7 Bengalis in the council chamber

The community-based activism of the late 1970s led to a pragmatic move into mainstream Labour politics.1 For many activists this was the logical next step, despite the fact that party politics had been only peripheral to the struggles described in the previous chapter, and that in some of the housing battles Tower Hamlets Labour Council had been on the opposing side. These activists generally continued to see themselves as representatives of the Bengali community, but argued that they would achieve more through conventional channels. The overriding reason given by my interviewees for joining the Labour Party was to continue campaigning for better and fairer treatment for Bengalis. There were, of course, also those who thought more could be done outside organised politics, but self-organisation along ‘ethnic’ lines had mobilised a new generation, and now they wanted access to the mechanisms of power. As Helal Abbas (who had since become council leader) put it, ‘you can only change so much from outside’.2

The association of ethnic minorities with the Labour Party was once a truth universally acknowledged – and repeatedly reinforced by the overt racism of the Conservatives.
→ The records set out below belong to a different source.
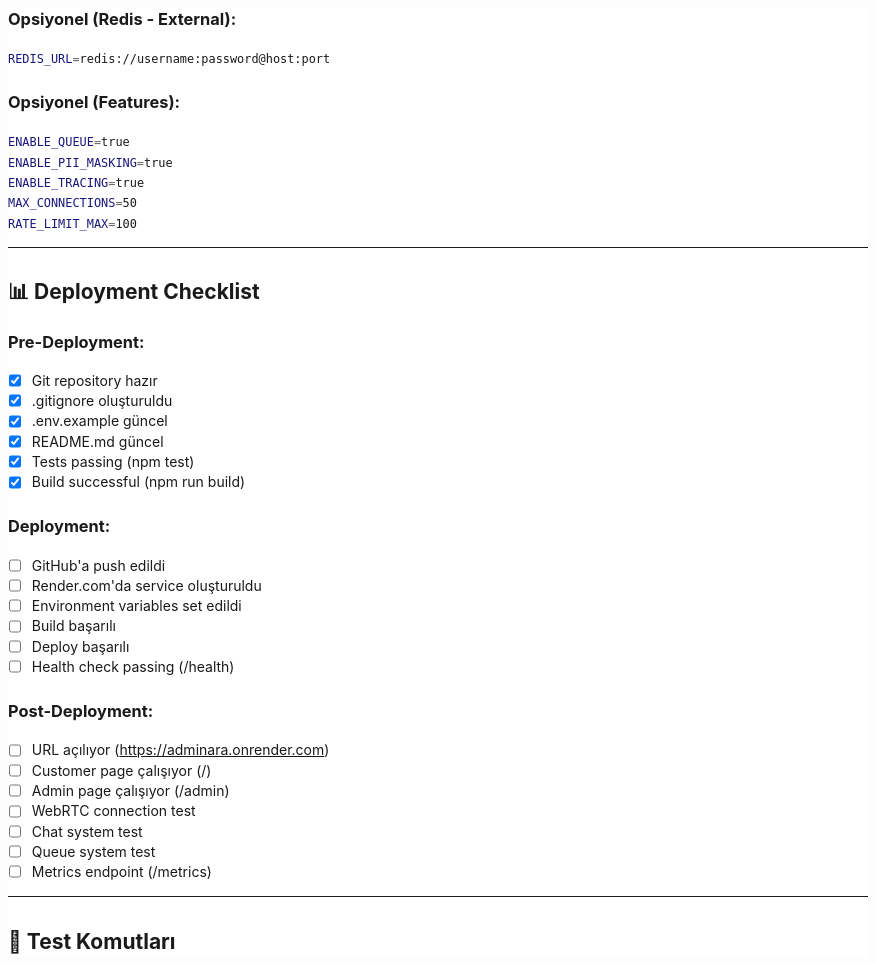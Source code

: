 ### Opsiyonel (Redis - External):

```bash
REDIS_URL=redis://username:password@host:port
```

### Opsiyonel (Features):

```bash
ENABLE_QUEUE=true
ENABLE_PII_MASKING=true
ENABLE_TRACING=true
MAX_CONNECTIONS=50
RATE_LIMIT_MAX=100
```

---

## 📊 Deployment Checklist

### Pre-Deployment:

- [x] Git repository hazır
- [x] .gitignore oluşturuldu
- [x] .env.example güncel
- [x] README.md güncel
- [x] Tests passing (npm test)
- [x] Build successful (npm run build)

### Deployment:

- [ ] GitHub'a push edildi
- [ ] Render.com'da service oluşturuldu
- [ ] Environment variables set edildi
- [ ] Build başarılı
- [ ] Deploy başarılı
- [ ] Health check passing (/health)

### Post-Deployment:

- [ ] URL açılıyor (https://adminara.onrender.com)
- [ ] Customer page çalışıyor (/)
- [ ] Admin page çalışıyor (/admin)
- [ ] WebRTC connection test
- [ ] Chat system test
- [ ] Queue system test
- [ ] Metrics endpoint (/metrics)

---

## 🧪 Test Komutları
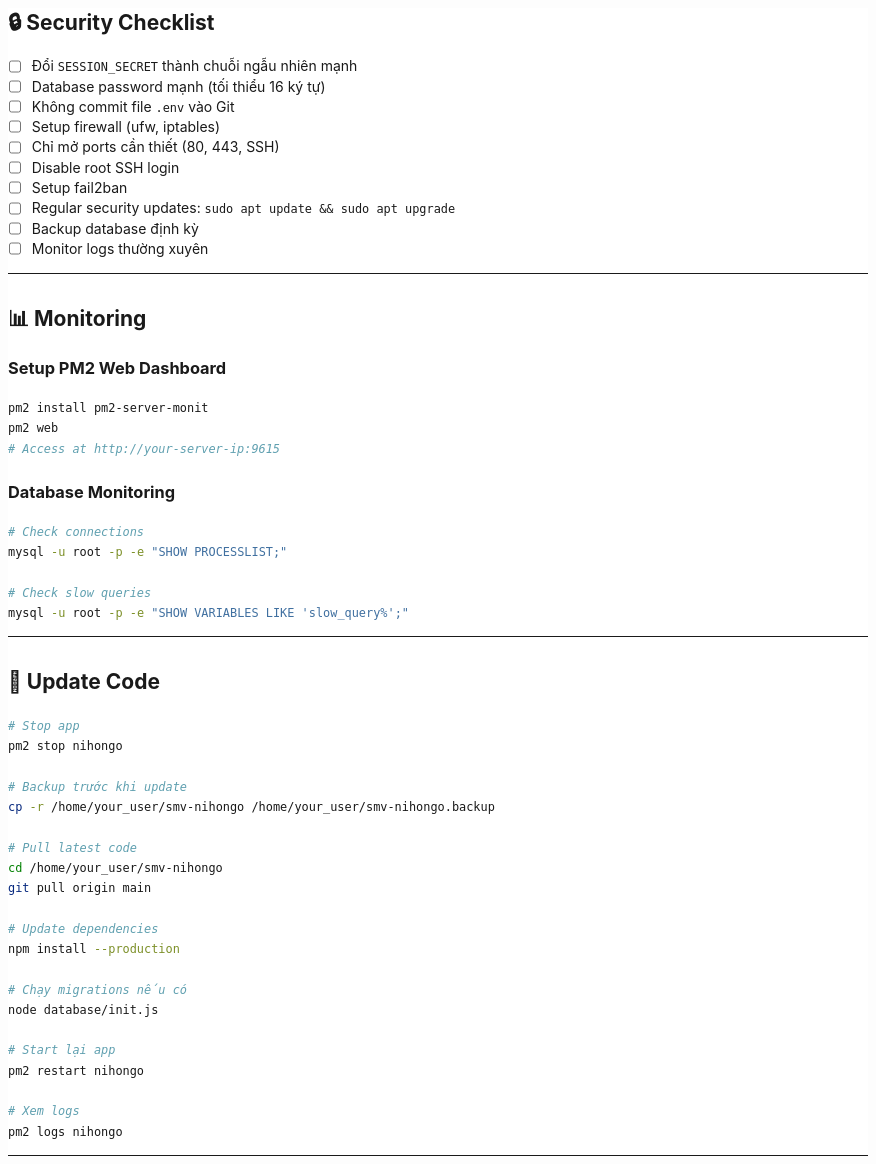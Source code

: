 
## 🔒 Security Checklist

- [ ] Đổi `SESSION_SECRET` thành chuỗi ngẫu nhiên mạnh
- [ ] Database password mạnh (tối thiểu 16 ký tự)
- [ ] Không commit file `.env` vào Git
- [ ] Setup firewall (ufw, iptables)
- [ ] Chỉ mở ports cần thiết (80, 443, SSH)
- [ ] Disable root SSH login
- [ ] Setup fail2ban
- [ ] Regular security updates: `sudo apt update && sudo apt upgrade`
- [ ] Backup database định kỳ
- [ ] Monitor logs thường xuyên

---

## 📊 Monitoring

### Setup PM2 Web Dashboard

```bash
pm2 install pm2-server-monit
pm2 web
# Access at http://your-server-ip:9615
```

### Database Monitoring

```bash
# Check connections
mysql -u root -p -e "SHOW PROCESSLIST;"

# Check slow queries
mysql -u root -p -e "SHOW VARIABLES LIKE 'slow_query%';"
```

---

## 🔄 Update Code

```bash
# Stop app
pm2 stop nihongo

# Backup trước khi update
cp -r /home/your_user/smv-nihongo /home/your_user/smv-nihongo.backup

# Pull latest code
cd /home/your_user/smv-nihongo
git pull origin main

# Update dependencies
npm install --production

# Chạy migrations nếu có
node database/init.js

# Start lại app
pm2 restart nihongo

# Xem logs
pm2 logs nihongo
```

---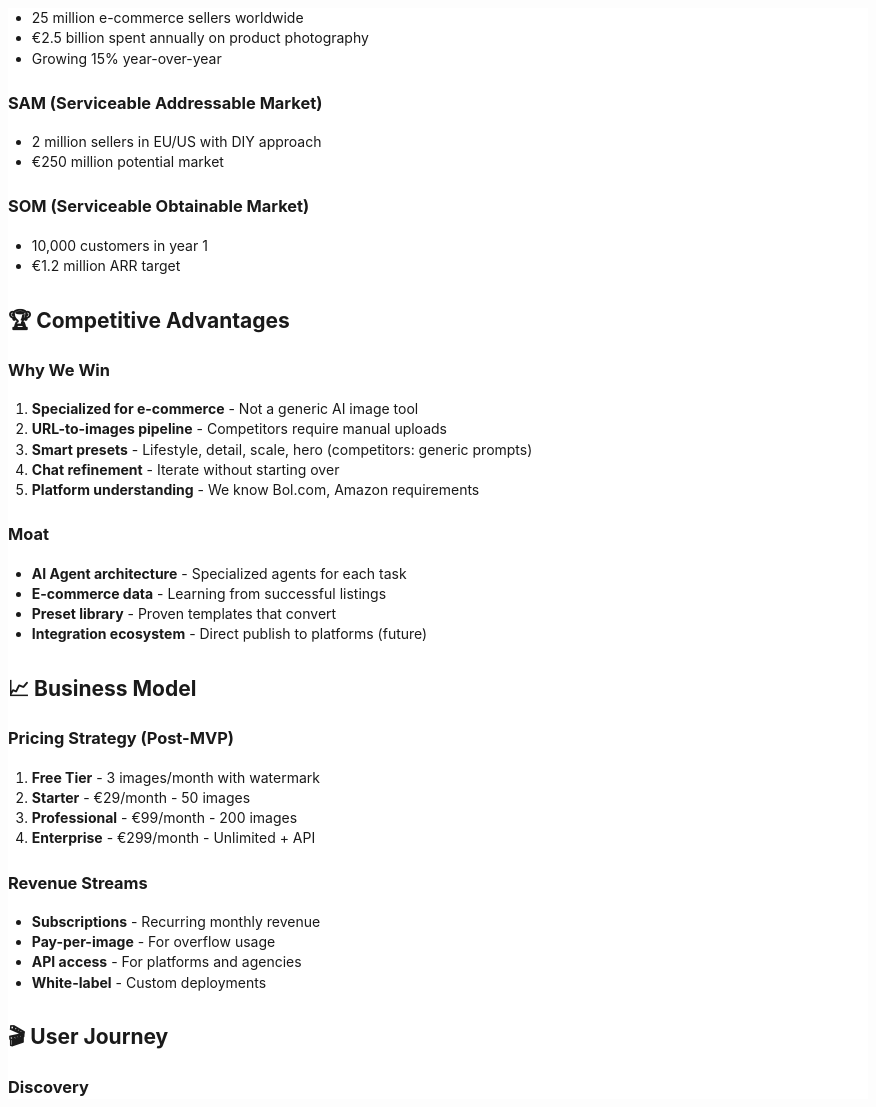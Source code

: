-   25 million e-commerce sellers worldwide
-   €2.5 billion spent annually on product photography
-   Growing 15% year-over-year

### SAM (Serviceable Addressable Market)

-   2 million sellers in EU/US with DIY approach
-   €250 million potential market

### SOM (Serviceable Obtainable Market)

-   10,000 customers in year 1
-   €1.2 million ARR target

## 🏆 Competitive Advantages

### Why We Win

1. **Specialized for e-commerce** - Not a generic AI image tool
2. **URL-to-images pipeline** - Competitors require manual uploads
3. **Smart presets** - Lifestyle, detail, scale, hero (competitors: generic prompts)
4. **Chat refinement** - Iterate without starting over
5. **Platform understanding** - We know Bol.com, Amazon requirements

### Moat

-   **AI Agent architecture** - Specialized agents for each task
-   **E-commerce data** - Learning from successful listings
-   **Preset library** - Proven templates that convert
-   **Integration ecosystem** - Direct publish to platforms (future)

## 📈 Business Model

### Pricing Strategy (Post-MVP)

1. **Free Tier** - 3 images/month with watermark
2. **Starter** - €29/month - 50 images
3. **Professional** - €99/month - 200 images
4. **Enterprise** - €299/month - Unlimited + API

### Revenue Streams

-   **Subscriptions** - Recurring monthly revenue
-   **Pay-per-image** - For overflow usage
-   **API access** - For platforms and agencies
-   **White-label** - Custom deployments

## 🎬 User Journey

### Discovery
Immigrants were disproportionately in Labour-dominated urban centres and in working-class occupations, but support for Labour was exceptionally strong and extended across class boundaries.3 In Tower Hamlets, this affiliation was also the best way to achieve real power within the political establishment, as – apart from a two-term Liberal hiatus – the party has dominated local politics since the 1920s. The Labour Party was the natural recipient of most Bengali votes and the natural forum for most mainstream Bengali political activity. As Manir Uddin Ahmed put it, ‘everybody’ was ‘automatically’ Labour.4 Sundor Miah, who came to England in 1967 as a teenager, told me in 2000:

since I came in this country, I have been taught by my father that we are supposed to vote Labour, and we’re still in Labour … I came in this country when the prime minister was Wilson … He always … think of immigrant people.5

The 1971 Independence struggle gave the Bengalis’ long and increasingly intimate relationship with the Labour Party an especially firm foundation. This rested both on the active involvement of Labour MPs in support of the Bengali cause6 and on the party’s perceived ideological link with the Awami League. As Peter Shore, former MP for Stepney, observed, ‘There was a feeling of some considerable overlap of values and outlook between the Awami League and the Labour Party’.7 Recollections of the period all acknowledge the part played by a number of Labour MPs in keeping up pressure on the Conservative government to support Bangladesh, and Shore’s own contribution was acknowledged officially in Bangladesh by the new government, and in London by ‘an ongoing and very close relationship with the community, and indeed with their leaders’.8 At the Awami League’s commemorative meeting, held in Toynbee Hall shortly after his death, Shore was described as a de facto member of the Awami League and de jure member of Bangladesh.